[Stored dataset items]
※ ※ ※
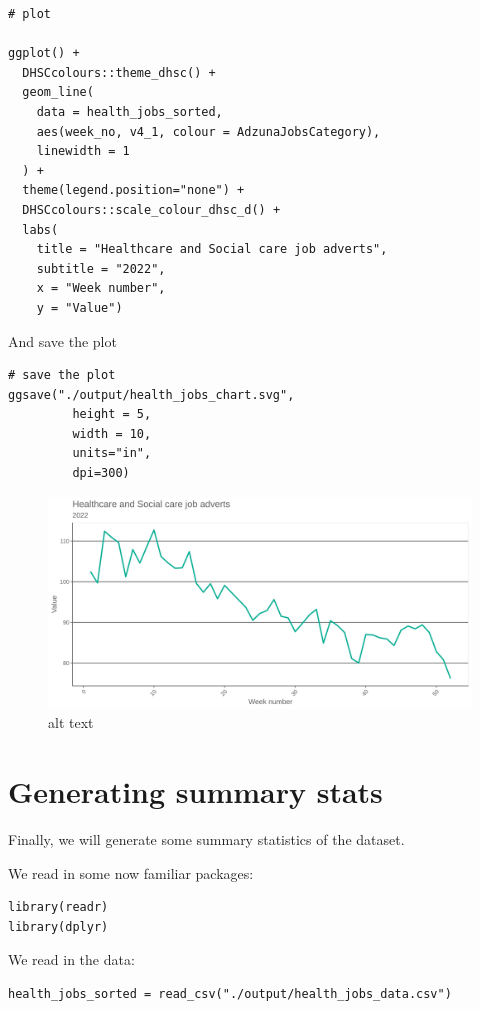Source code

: \documentclass[
]{book}
\begin{document}
\begin{verbatim}
# plot

ggplot() +
  DHSCcolours::theme_dhsc() +
  geom_line(
    data = health_jobs_sorted,
    aes(week_no, v4_1, colour = AdzunaJobsCategory),
    linewidth = 1
  ) +
  theme(legend.position="none") +
  DHSCcolours::scale_colour_dhsc_d() +
  labs(
    title = "Healthcare and Social care job adverts",
    subtitle = "2022",
    x = "Week number",
    y = "Value")
\end{verbatim}

And save the plot

\begin{verbatim}
# save the plot
ggsave("./output/health_jobs_chart.svg",
         height = 5,
         width = 10,
         units="in",
         dpi=300)
\end{verbatim}

\begin{figure}
\centering
\includegraphics{health_jobs_chart.svg}
\caption{alt text}
\end{figure}

\hypertarget{generating-summary-stats}{%
\section{Generating summary stats}\label{generating-summary-stats}}

Finally, we will generate some summary statistics of the dataset.

We read in some now familiar packages:

\begin{verbatim}
library(readr)
library(dplyr)
\end{verbatim}

We read in the data:

\begin{verbatim}
health_jobs_sorted = read_csv("./output/health_jobs_data.csv")
\end{verbatim}
\end{document}
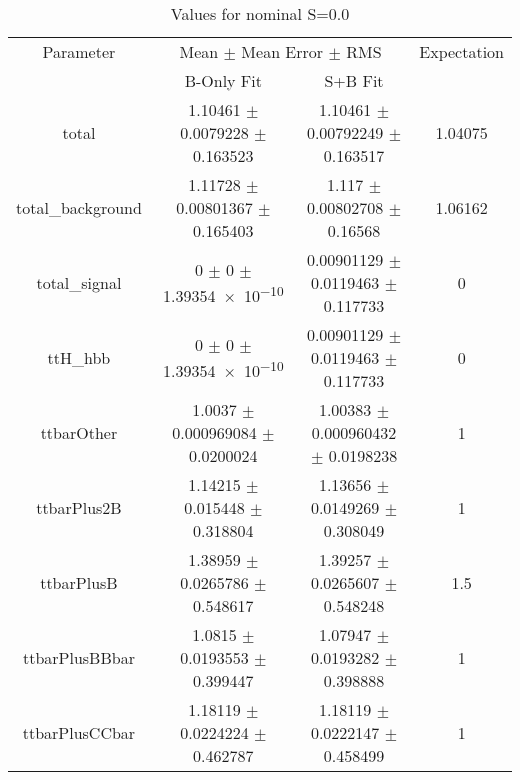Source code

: \begin{table}
\centering
\caption{Values for nominal S=0.0}
\begin{tabular}{cccc}
\toprule
Parameter & \multicolumn{2}{c}{Mean $\pm$ Mean Error $\pm$ RMS} & Expectation\\
 & B-Only Fit & S+B Fit & \\
\midrule
total & \num{1.10461} $\pm$ \num{0.0079228} $\pm$ \num{0.163523} & \num{1.10461} $\pm$ \num{0.00792249} $\pm$ \num{0.163517} & \num{1.04075}\\
total\_background & \num{1.11728} $\pm$ \num{0.00801367} $\pm$ \num{0.165403} & \num{1.117} $\pm$ \num{0.00802708} $\pm$ \num{0.16568} & \num{1.06162}\\
total\_signal & \num{0} $\pm$ \num{0} $\pm$ \num{1.39354e-10} & \num{0.00901129} $\pm$ \num{0.0119463} $\pm$ \num{0.117733} & \num{0}\\
ttH\_hbb & \num{0} $\pm$ \num{0} $\pm$ \num{1.39354e-10} & \num{0.00901129} $\pm$ \num{0.0119463} $\pm$ \num{0.117733} & \num{0}\\
ttbarOther & \num{1.0037} $\pm$ \num{0.000969084} $\pm$ \num{0.0200024} & \num{1.00383} $\pm$ \num{0.000960432} $\pm$ \num{0.0198238} & \num{1}\\
ttbarPlus2B & \num{1.14215} $\pm$ \num{0.015448} $\pm$ \num{0.318804} & \num{1.13656} $\pm$ \num{0.0149269} $\pm$ \num{0.308049} & \num{1}\\
ttbarPlusB & \num{1.38959} $\pm$ \num{0.0265786} $\pm$ \num{0.548617} & \num{1.39257} $\pm$ \num{0.0265607} $\pm$ \num{0.548248} & \num{1.5}\\
ttbarPlusBBbar & \num{1.0815} $\pm$ \num{0.0193553} $\pm$ \num{0.399447} & \num{1.07947} $\pm$ \num{0.0193282} $\pm$ \num{0.398888} & \num{1}\\
ttbarPlusCCbar & \num{1.18119} $\pm$ \num{0.0224224} $\pm$ \num{0.462787} & \num{1.18119} $\pm$ \num{0.0222147} $\pm$ \num{0.458499} & \num{1}\\
\bottomrule
\end{tabular}
\end{table}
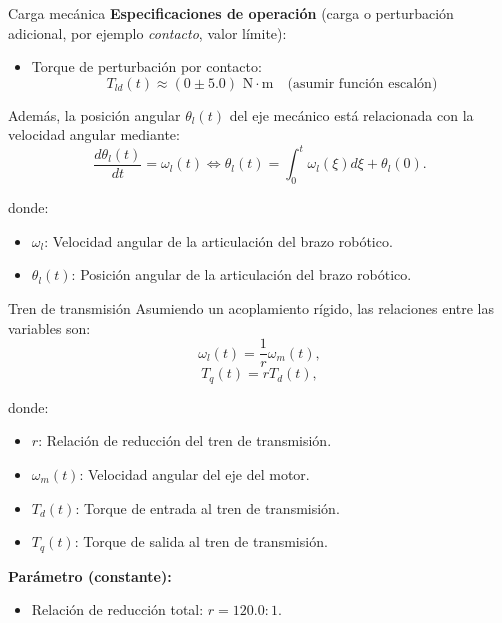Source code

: \documentclass[12pt]{beamer}
\begin{document}
\begin{frame}{Carga mecánica} \footnotesize
\textbf{Especificaciones de operación} (carga o perturbación adicional, por ejemplo \textit{contacto}, valor límite):

\begin{itemize}
    \item Torque de perturbación por contacto:  
    \[
    T_{ld}(t) \approx (0 \pm 5.0) \text{ N} \cdot \text{m} \quad \text{(asumir función escalón)}
    \]
\end{itemize}

Además, la posición angular \( \theta_l(t) \) del eje mecánico está relacionada con la velocidad angular mediante:
\begin{equation}
    \frac{d\theta_l(t)}{dt} = \omega_l(t) \iff \theta_l(t) = \int_{0}^{t} \omega_l(\xi) d\xi + \theta_l(0).
\end{equation}

donde:
\begin{itemize}
    \item \( \omega_l \): Velocidad angular de la articulación del brazo robótico.
    \item \( \theta_l(t) \): Posición angular de la articulación del brazo robótico.
\end{itemize}

\end{frame}


\begin{frame}{Tren de transmisión}
    Asumiendo un acoplamiento rígido, las relaciones entre las variables son:
\begin{equation}
\label{eq:transmision_velocidades}
    \omega_l(t) = \frac{1}{r} \omega_m(t),
\end{equation}
\begin{equation}
\label{eq:transmision_torques}
    T_q(t) = r T_d(t),
\end{equation}

donde:
\begin{itemize}
    \item \( r \): Relación de reducción del tren de transmisión.
    \item \( \omega_m(t) \): Velocidad angular del eje del motor.
    \item \( T_d(t) \): Torque de entrada al tren de transmisión.
    \item \( T_q(t) \): Torque de salida al tren de transmisión.
\end{itemize}

\textbf{Parámetro (constante):}
\begin{itemize}
    \item Relación de reducción total: \( r = 120.0 : 1 \).
\end{itemize}
\end{frame}
\end{document}
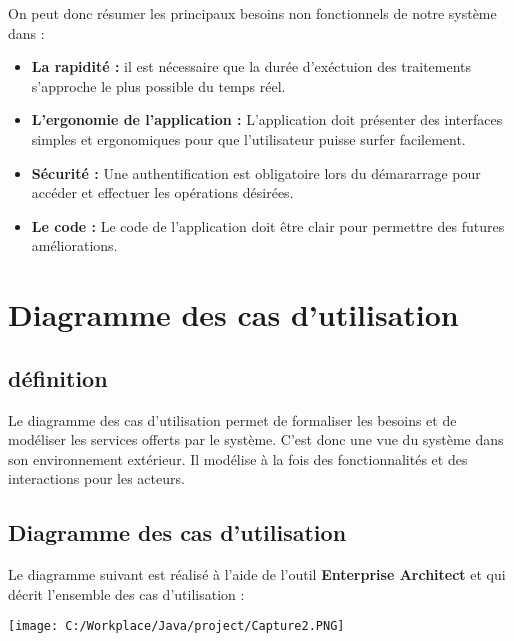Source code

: \documentclass[12]{article}
\begin{document}
On peut donc résumer les principaux besoins non fonctionnels de notre système dans :\\

\begin{itemize}
\item \textbf{ La rapidité :} il est nécessaire que la durée d'exéctuion des traitements s'approche le plus possible du temps réel.
\item \textbf{ L'ergonomie de l'application :} L'application doit présenter des interfaces simples et ergonomiques pour que l'utilisateur puisse surfer facilement.

\item \textbf{ Sécurité :} Une authentification est obligatoire lors du démararrage pour accéder et effectuer les opérations désirées.

\item \textbf{ Le code :} Le code de l'application doit être clair pour permettre des futures améliorations.

\end{itemize}
\section{Diagramme des cas d'utilisation}

\subsection{définition}

Le diagramme des cas d'utilisation permet de formaliser les besoins et de modéliser les services offerts par le système. C'est donc une vue du système dans son environnement extérieur. Il modélise à la fois des fonctionnalités et des interactions pour les acteurs.

\subsection{Diagramme des cas d'utilisation}

Le diagramme suivant est réalisé à l'aide de l'outil \textbf{Enterprise  Architect} et qui décrit l'ensemble des cas d'utilisation :


\begin{center}
\texttt{[image: C:/Workplace/Java/project/Capture2.PNG]}
\end{center}
\newpage
\end{document}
※ ※ ※
WORK TASK:
Could you repeat all of the entries exactly, without the pictures?

SOLUTION TO THIS TASK:
Source code

: \documentclass[
]{book}
\begin{document}
\begin{verbatim}
# plot

ggplot() +
  DHSCcolours::theme_dhsc() +
  geom_line(
    data = health_jobs_sorted,
    aes(week_no, v4_1, colour = AdzunaJobsCategory),
    linewidth = 1
  ) +
  theme(legend.position="none") +
  DHSCcolours::scale_colour_dhsc_d() +
  labs(
    title = "Healthcare and Social care job adverts",
    subtitle = "2022",
    x = "Week number",
    y = "Value")
\end{verbatim}

And save the plot

\begin{verbatim}
# save the plot
ggsave("./output/health_jobs_chart.svg",
         height = 5,
         width = 10,
         units="in",
         dpi=300)
\end{verbatim}

\begin{figure}
\centering
\includegraphics{health_jobs_chart.svg}
\caption{alt text}
\end{figure}

\hypertarget{generating-summary-stats}{%
\section{Generating summary stats}\label{generating-summary-stats}}

Finally, we will generate some summary statistics of the dataset.

We read in some now familiar packages:

\begin{verbatim}
library(readr)
library(dplyr)
\end{verbatim}

We read in the data:

\begin{verbatim}
health_jobs_sorted = read_csv("./output/health_jobs_data.csv")
\end{verbatim}
\end{document}
Source code

: \begin{table}
\centering
\caption{Values for nominal S=0.0}
\begin{tabular}{cccc}
\toprule
Parameter & \multicolumn{2}{c}{Mean $\pm$ Mean Error $\pm$ RMS} & Expectation\\
 & B-Only Fit & S+B Fit & \\
\midrule
total & \num{1.10461} $\pm$ \num{0.0079228} $\pm$ \num{0.163523} & \num{1.10461} $\pm$ \num{0.00792249} $\pm$ \num{0.163517} & \num{1.04075}\\
total\_background & \num{1.11728} $\pm$ \num{0.00801367} $\pm$ \num{0.165403} & \num{1.117} $\pm$ \num{0.00802708} $\pm$ \num{0.16568} & \num{1.06162}\\
total\_signal & \num{0} $\pm$ \num{0} $\pm$ \num{1.39354e-10} & \num{0.00901129} $\pm$ \num{0.0119463} $\pm$ \num{0.117733} & \num{0}\\
ttH\_hbb & \num{0} $\pm$ \num{0} $\pm$ \num{1.39354e-10} & \num{0.00901129} $\pm$ \num{0.0119463} $\pm$ \num{0.117733} & \num{0}\\
ttbarOther & \num{1.0037} $\pm$ \num{0.000969084} $\pm$ \num{0.0200024} & \num{1.00383} $\pm$ \num{0.000960432} $\pm$ \num{0.0198238} & \num{1}\\
ttbarPlus2B & \num{1.14215} $\pm$ \num{0.015448} $\pm$ \num{0.318804} & \num{1.13656} $\pm$ \num{0.0149269} $\pm$ \num{0.308049} & \num{1}\\
ttbarPlusB & \num{1.38959} $\pm$ \num{0.0265786} $\pm$ \num{0.548617} & \num{1.39257} $\pm$ \num{0.0265607} $\pm$ \num{0.548248} & \num{1.5}\\
ttbarPlusBBbar & \num{1.0815} $\pm$ \num{0.0193553} $\pm$ \num{0.399447} & \num{1.07947} $\pm$ \num{0.0193282} $\pm$ \num{0.398888} & \num{1}\\
ttbarPlusCCbar & \num{1.18119} $\pm$ \num{0.0224224} $\pm$ \num{0.462787} & \num{1.18119} $\pm$ \num{0.0222147} $\pm$ \num{0.458499} & \num{1}\\
\bottomrule
\end{tabular}
\end{table}
Source code

: \documentclass[12pt]{beamer}
\begin{document}
\begin{frame}{Carga mecánica} \footnotesize
\textbf{Especificaciones de operación} (carga o perturbación adicional, por ejemplo \textit{contacto}, valor límite):

\begin{itemize}
    \item Torque de perturbación por contacto:  
    \[
    T_{ld}(t) \approx (0 \pm 5.0) \text{ N} \cdot \text{m} \quad \text{(asumir función escalón)}
    \]
\end{itemize}

Además, la posición angular \( \theta_l(t) \) del eje mecánico está relacionada con la velocidad angular mediante:
\begin{equation}
    \frac{d\theta_l(t)}{dt} = \omega_l(t) \iff \theta_l(t) = \int_{0}^{t} \omega_l(\xi) d\xi + \theta_l(0).
\end{equation}

donde:
\begin{itemize}
    \item \( \omega_l \): Velocidad angular de la articulación del brazo robótico.
    \item \( \theta_l(t) \): Posición angular de la articulación del brazo robótico.
\end{itemize}

\end{frame}


\begin{frame}{Tren de transmisión}
    Asumiendo un acoplamiento rígido, las relaciones entre las variables son:
\begin{equation}
\label{eq:transmision_velocidades}
    \omega_l(t) = \frac{1}{r} \omega_m(t),
\end{equation}
\begin{equation}
\label{eq:transmision_torques}
    T_q(t) = r T_d(t),
\end{equation}

donde:
\begin{itemize}
    \item \( r \): Relación de reducción del tren de transmisión.
    \item \( \omega_m(t) \): Velocidad angular del eje del motor.
    \item \( T_d(t) \): Torque de entrada al tren de transmisión.
    \item \( T_q(t) \): Torque de salida al tren de transmisión.
\end{itemize}

\textbf{Parámetro (constante):}
\begin{itemize}
    \item Relación de reducción total: \( r = 120.0 : 1 \).
\end{itemize}
\end{frame}
\end{document}
Source code

: \documentclass[12]{article}
\begin{document}
On peut donc résumer les principaux besoins non fonctionnels de notre système dans :\\

\begin{itemize}
\item \textbf{ La rapidité :} il est nécessaire que la durée d'exéctuion des traitements s'approche le plus possible du temps réel.
\item \textbf{ L'ergonomie de l'application :} L'application doit présenter des interfaces simples et ergonomiques pour que l'utilisateur puisse surfer facilement.

\item \textbf{ Sécurité :} Une authentification est obligatoire lors du démararrage pour accéder et effectuer les opérations désirées.

\item \textbf{ Le code :} Le code de l'application doit être clair pour permettre des futures améliorations.

\end{itemize}
\section{Diagramme des cas d'utilisation}

\subsection{définition}

Le diagramme des cas d'utilisation permet de formaliser les besoins et de modéliser les services offerts par le système. C'est donc une vue du système dans son environnement extérieur. Il modélise à la fois des fonctionnalités et des interactions pour les acteurs.

\subsection{Diagramme des cas d'utilisation}

Le diagramme suivant est réalisé à l'aide de l'outil \textbf{Enterprise  Architect} et qui décrit l'ensemble des cas d'utilisation :


\begin{center}
\texttt{[image: C:/Workplace/Java/project/Capture2.PNG]}
\end{center}
\newpage
\end{document}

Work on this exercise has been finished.